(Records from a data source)
= Beginning of Section =

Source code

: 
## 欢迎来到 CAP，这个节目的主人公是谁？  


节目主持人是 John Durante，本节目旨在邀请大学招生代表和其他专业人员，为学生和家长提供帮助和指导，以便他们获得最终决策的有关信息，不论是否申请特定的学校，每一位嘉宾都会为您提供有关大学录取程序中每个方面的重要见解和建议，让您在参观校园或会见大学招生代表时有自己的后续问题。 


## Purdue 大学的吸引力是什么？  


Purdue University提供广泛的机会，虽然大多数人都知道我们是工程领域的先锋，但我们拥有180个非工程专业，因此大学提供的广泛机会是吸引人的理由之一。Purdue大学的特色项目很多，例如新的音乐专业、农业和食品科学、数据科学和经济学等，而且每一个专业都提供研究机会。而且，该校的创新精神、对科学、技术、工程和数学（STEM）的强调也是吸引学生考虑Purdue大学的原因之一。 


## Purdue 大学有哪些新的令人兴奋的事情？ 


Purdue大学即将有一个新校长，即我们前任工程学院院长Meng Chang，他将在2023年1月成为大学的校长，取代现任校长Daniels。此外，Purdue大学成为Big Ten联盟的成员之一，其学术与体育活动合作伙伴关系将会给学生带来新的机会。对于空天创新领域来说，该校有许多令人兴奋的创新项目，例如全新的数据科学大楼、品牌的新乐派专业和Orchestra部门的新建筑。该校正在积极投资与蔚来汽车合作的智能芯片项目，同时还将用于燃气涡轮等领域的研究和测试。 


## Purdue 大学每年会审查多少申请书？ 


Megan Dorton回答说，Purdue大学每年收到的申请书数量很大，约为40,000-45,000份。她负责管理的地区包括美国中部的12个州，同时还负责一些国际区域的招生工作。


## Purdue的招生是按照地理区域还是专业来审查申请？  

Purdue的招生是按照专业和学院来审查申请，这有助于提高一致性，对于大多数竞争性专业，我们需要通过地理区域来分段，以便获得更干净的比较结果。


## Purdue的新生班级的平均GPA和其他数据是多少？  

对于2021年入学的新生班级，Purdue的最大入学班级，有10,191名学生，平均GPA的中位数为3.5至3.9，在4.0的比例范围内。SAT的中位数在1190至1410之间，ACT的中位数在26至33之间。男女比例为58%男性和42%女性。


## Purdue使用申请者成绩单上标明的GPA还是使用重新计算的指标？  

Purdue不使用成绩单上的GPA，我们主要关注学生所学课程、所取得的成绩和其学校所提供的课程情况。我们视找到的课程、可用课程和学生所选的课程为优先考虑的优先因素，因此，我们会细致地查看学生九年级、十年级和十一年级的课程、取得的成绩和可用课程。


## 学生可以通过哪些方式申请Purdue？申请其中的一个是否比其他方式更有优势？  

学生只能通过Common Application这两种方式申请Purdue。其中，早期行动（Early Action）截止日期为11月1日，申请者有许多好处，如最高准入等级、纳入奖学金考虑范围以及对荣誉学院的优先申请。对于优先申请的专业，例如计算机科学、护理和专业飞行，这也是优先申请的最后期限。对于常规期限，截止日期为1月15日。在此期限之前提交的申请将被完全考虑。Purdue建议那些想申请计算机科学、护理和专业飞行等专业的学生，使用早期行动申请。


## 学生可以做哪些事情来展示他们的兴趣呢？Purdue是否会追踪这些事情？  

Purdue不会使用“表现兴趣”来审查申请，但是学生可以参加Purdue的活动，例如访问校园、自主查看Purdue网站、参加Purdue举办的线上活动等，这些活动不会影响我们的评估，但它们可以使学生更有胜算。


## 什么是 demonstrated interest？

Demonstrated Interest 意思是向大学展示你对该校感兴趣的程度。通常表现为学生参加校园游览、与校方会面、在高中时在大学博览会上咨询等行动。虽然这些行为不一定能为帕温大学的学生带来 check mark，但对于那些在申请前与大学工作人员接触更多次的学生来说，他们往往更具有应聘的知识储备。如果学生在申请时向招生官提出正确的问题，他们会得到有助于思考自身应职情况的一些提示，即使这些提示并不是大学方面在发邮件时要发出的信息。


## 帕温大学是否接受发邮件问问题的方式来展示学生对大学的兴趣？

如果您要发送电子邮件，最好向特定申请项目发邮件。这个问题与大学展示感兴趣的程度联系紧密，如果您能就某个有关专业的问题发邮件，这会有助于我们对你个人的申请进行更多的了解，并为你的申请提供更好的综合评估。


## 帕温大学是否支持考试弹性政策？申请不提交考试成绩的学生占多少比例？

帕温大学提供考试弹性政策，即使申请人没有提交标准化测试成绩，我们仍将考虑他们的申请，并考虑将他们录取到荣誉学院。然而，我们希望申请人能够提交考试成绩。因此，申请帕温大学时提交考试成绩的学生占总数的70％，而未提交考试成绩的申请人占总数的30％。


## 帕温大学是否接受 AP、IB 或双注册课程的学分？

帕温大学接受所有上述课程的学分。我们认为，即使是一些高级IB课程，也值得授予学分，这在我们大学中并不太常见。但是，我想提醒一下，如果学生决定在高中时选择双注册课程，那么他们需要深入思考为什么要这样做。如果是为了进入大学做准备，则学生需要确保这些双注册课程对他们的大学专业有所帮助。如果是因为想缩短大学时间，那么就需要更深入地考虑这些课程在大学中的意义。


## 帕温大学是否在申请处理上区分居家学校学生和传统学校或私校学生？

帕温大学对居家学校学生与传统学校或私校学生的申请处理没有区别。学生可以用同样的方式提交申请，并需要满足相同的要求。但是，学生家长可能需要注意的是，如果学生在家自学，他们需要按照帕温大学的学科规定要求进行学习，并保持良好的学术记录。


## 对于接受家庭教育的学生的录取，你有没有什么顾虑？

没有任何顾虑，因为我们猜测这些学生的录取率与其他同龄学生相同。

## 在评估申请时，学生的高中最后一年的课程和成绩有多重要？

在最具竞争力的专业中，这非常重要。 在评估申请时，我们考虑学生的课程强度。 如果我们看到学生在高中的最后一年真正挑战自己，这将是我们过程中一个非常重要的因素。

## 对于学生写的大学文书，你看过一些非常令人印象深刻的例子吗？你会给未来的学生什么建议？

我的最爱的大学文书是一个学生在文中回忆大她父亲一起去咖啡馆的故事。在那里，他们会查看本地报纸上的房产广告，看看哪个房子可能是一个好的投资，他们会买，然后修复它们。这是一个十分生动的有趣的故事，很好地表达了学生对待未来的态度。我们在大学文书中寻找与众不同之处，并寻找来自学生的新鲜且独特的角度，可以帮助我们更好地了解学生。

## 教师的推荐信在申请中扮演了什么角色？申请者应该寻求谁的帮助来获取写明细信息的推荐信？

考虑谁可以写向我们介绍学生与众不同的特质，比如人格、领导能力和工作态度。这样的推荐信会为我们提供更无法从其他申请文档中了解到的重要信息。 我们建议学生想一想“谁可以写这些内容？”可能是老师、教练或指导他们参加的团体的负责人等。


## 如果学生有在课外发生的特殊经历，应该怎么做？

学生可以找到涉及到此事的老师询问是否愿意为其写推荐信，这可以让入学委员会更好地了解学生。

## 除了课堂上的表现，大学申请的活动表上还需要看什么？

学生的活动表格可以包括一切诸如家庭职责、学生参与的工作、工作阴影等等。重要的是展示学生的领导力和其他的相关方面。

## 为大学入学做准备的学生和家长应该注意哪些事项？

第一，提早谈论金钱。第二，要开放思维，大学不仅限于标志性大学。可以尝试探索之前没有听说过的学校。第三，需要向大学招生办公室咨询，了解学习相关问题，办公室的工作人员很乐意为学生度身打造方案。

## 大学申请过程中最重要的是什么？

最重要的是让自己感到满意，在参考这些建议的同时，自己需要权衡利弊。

= End of Section =

ASSIGNED TASK -
Both the first line of the records above and the line containing "## Purdue 大学的吸引力是什么？" are to be transcribed exactly, together with every line between them, and nothing else.

EXERCISE SOLUTION -
Source code

: 
## 欢迎来到 CAP，这个节目的主人公是谁？  


节目主持人是 John Durante，本节目旨在邀请大学招生代表和其他专业人员，为学生和家长提供帮助和指导，以便他们获得最终决策的有关信息，不论是否申请特定的学校，每一位嘉宾都会为您提供有关大学录取程序中每个方面的重要见解和建议，让您在参观校园或会见大学招生代表时有自己的后续问题。 


## Purdue 大学的吸引力是什么？  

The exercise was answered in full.